START RAW DATA

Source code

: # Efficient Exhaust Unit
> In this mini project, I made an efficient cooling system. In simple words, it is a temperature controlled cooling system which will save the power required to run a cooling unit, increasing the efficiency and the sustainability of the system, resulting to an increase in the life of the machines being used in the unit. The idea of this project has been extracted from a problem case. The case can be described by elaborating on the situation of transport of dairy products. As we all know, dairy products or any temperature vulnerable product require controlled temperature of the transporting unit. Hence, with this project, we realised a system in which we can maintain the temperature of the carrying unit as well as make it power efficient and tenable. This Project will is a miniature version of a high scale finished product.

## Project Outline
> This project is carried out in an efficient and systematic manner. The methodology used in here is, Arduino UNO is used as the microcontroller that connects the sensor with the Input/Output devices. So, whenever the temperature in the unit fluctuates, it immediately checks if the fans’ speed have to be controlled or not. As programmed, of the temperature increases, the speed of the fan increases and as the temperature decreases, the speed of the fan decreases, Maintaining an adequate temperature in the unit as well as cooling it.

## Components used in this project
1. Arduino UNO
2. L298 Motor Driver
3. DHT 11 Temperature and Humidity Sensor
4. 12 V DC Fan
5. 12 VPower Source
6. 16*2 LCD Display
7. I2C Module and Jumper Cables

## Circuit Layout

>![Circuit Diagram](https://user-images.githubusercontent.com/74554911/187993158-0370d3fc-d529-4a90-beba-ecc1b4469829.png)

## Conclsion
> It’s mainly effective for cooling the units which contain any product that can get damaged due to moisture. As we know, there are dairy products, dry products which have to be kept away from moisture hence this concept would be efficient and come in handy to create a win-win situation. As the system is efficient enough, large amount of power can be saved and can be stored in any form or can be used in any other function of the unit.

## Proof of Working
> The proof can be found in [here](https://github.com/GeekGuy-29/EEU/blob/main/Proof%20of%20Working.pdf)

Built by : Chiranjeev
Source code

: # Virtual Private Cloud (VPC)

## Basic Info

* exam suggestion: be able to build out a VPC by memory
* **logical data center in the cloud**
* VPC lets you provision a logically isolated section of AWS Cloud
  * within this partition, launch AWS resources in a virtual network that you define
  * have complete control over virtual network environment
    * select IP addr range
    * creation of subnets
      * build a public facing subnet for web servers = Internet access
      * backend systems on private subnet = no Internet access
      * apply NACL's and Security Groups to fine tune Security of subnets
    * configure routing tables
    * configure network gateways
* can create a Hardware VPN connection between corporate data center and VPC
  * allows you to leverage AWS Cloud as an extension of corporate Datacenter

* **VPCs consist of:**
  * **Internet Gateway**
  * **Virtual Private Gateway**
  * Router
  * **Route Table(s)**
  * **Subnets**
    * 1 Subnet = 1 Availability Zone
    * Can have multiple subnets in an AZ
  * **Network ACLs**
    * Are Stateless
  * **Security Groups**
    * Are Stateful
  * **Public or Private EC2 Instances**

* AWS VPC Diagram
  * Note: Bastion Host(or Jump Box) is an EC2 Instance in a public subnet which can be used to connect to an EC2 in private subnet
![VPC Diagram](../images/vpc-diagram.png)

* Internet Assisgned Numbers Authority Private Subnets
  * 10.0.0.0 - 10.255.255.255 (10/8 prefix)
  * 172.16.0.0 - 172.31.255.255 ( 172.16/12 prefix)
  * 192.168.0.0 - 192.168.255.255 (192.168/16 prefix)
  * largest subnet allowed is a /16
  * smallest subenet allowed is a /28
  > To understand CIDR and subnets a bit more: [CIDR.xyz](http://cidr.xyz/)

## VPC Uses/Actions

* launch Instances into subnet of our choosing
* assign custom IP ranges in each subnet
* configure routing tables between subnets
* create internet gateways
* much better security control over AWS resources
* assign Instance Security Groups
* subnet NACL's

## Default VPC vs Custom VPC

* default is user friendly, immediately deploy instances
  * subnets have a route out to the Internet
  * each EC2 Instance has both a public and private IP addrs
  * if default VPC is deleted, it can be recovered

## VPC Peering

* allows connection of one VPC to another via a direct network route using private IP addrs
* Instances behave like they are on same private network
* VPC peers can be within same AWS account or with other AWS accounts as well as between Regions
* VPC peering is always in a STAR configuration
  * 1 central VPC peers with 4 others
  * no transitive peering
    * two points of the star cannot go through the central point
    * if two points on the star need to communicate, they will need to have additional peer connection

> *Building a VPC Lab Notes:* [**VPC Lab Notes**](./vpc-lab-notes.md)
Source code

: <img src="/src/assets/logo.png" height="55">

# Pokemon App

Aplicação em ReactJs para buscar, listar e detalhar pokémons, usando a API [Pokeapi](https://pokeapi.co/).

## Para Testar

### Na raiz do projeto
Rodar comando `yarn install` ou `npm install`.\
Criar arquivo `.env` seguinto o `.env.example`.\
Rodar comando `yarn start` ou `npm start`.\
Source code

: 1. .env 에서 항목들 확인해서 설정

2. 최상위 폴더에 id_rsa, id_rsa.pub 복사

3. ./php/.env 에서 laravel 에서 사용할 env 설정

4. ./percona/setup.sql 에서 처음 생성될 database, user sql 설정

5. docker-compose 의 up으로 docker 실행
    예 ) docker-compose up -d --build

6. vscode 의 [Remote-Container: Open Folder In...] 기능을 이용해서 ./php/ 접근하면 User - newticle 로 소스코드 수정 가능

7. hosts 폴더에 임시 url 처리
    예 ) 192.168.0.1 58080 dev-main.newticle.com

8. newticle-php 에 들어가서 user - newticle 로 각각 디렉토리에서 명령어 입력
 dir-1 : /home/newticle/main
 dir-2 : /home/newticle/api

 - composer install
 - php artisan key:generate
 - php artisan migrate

END RAW DATA

TASK GOAL => Produce the entries above once more, identical in every detail.

EXERCISE RESULT =>
Source code

: # Efficient Exhaust Unit
> In this mini project, I made an efficient cooling system. In simple words, it is a temperature controlled cooling system which will save the power required to run a cooling unit, increasing the efficiency and the sustainability of the system, resulting to an increase in the life of the machines being used in the unit. The idea of this project has been extracted from a problem case. The case can be described by elaborating on the situation of transport of dairy products. As we all know, dairy products or any temperature vulnerable product require controlled temperature of the transporting unit. Hence, with this project, we realised a system in which we can maintain the temperature of the carrying unit as well as make it power efficient and tenable. This Project will is a miniature version of a high scale finished product.

## Project Outline
> This project is carried out in an efficient and systematic manner. The methodology used in here is, Arduino UNO is used as the microcontroller that connects the sensor with the Input/Output devices. So, whenever the temperature in the unit fluctuates, it immediately checks if the fans’ speed have to be controlled or not. As programmed, of the temperature increases, the speed of the fan increases and as the temperature decreases, the speed of the fan decreases, Maintaining an adequate temperature in the unit as well as cooling it.

## Components used in this project
1. Arduino UNO
2. L298 Motor Driver
3. DHT 11 Temperature and Humidity Sensor
4. 12 V DC Fan
5. 12 VPower Source
6. 16*2 LCD Display
7. I2C Module and Jumper Cables

## Circuit Layout

>![Circuit Diagram](https://user-images.githubusercontent.com/74554911/187993158-0370d3fc-d529-4a90-beba-ecc1b4469829.png)

## Conclsion
> It’s mainly effective for cooling the units which contain any product that can get damaged due to moisture. As we know, there are dairy products, dry products which have to be kept away from moisture hence this concept would be efficient and come in handy to create a win-win situation. As the system is efficient enough, large amount of power can be saved and can be stored in any form or can be used in any other function of the unit.

## Proof of Working
> The proof can be found in [here](https://github.com/GeekGuy-29/EEU/blob/main/Proof%20of%20Working.pdf)

Built by : Chiranjeev
Source code

: # Virtual Private Cloud (VPC)

## Basic Info

* exam suggestion: be able to build out a VPC by memory
* **logical data center in the cloud**
* VPC lets you provision a logically isolated section of AWS Cloud
  * within this partition, launch AWS resources in a virtual network that you define
  * have complete control over virtual network environment
    * select IP addr range
    * creation of subnets
      * build a public facing subnet for web servers = Internet access
      * backend systems on private subnet = no Internet access
      * apply NACL's and Security Groups to fine tune Security of subnets
    * configure routing tables
    * configure network gateways
* can create a Hardware VPN connection between corporate data center and VPC
  * allows you to leverage AWS Cloud as an extension of corporate Datacenter

* **VPCs consist of:**
  * **Internet Gateway**
  * **Virtual Private Gateway**
  * Router
  * **Route Table(s)**
  * **Subnets**
    * 1 Subnet = 1 Availability Zone
    * Can have multiple subnets in an AZ
  * **Network ACLs**
    * Are Stateless
  * **Security Groups**
    * Are Stateful
  * **Public or Private EC2 Instances**

* AWS VPC Diagram
  * Note: Bastion Host(or Jump Box) is an EC2 Instance in a public subnet which can be used to connect to an EC2 in private subnet
![VPC Diagram](../images/vpc-diagram.png)

* Internet Assisgned Numbers Authority Private Subnets
  * 10.0.0.0 - 10.255.255.255 (10/8 prefix)
  * 172.16.0.0 - 172.31.255.255 ( 172.16/12 prefix)
  * 192.168.0.0 - 192.168.255.255 (192.168/16 prefix)
  * largest subnet allowed is a /16
  * smallest subenet allowed is a /28
  > To understand CIDR and subnets a bit more: [CIDR.xyz](http://cidr.xyz/)

## VPC Uses/Actions

* launch Instances into subnet of our choosing
* assign custom IP ranges in each subnet
* configure routing tables between subnets
* create internet gateways
* much better security control over AWS resources
* assign Instance Security Groups
* subnet NACL's

## Default VPC vs Custom VPC

* default is user friendly, immediately deploy instances
  * subnets have a route out to the Internet
  * each EC2 Instance has both a public and private IP addrs
  * if default VPC is deleted, it can be recovered

## VPC Peering

* allows connection of one VPC to another via a direct network route using private IP addrs
* Instances behave like they are on same private network
* VPC peers can be within same AWS account or with other AWS accounts as well as between Regions
* VPC peering is always in a STAR configuration
  * 1 central VPC peers with 4 others
  * no transitive peering
    * two points of the star cannot go through the central point
    * if two points on the star need to communicate, they will need to have additional peer connection

> *Building a VPC Lab Notes:* [**VPC Lab Notes**](./vpc-lab-notes.md)
Source code

: <img src="/src/assets/logo.png" height="55">

# Pokemon App

Aplicação em ReactJs para buscar, listar e detalhar pokémons, usando a API [Pokeapi](https://pokeapi.co/).

## Para Testar

### Na raiz do projeto
Rodar comando `yarn install` ou `npm install`.\
Criar arquivo `.env` seguinto o `.env.example`.\
Rodar comando `yarn start` ou `npm start`.\
Source code

: 1. .env 에서 항목들 확인해서 설정

2. 최상위 폴더에 id_rsa, id_rsa.pub 복사

3. ./php/.env 에서 laravel 에서 사용할 env 설정

4. ./percona/setup.sql 에서 처음 생성될 database, user sql 설정

5. docker-compose 의 up으로 docker 실행
    예 ) docker-compose up -d --build

6. vscode 의 [Remote-Container: Open Folder In...] 기능을 이용해서 ./php/ 접근하면 User - newticle 로 소스코드 수정 가능

7. hosts 폴더에 임시 url 처리
    예 ) 192.168.0.1 58080 dev-main.newticle.com

8. newticle-php 에 들어가서 user - newticle 로 각각 디렉토리에서 명령어 입력
 dir-1 : /home/newticle/main
 dir-2 : /home/newticle/api

 - composer install
 - php artisan key:generate
 - php artisan migrate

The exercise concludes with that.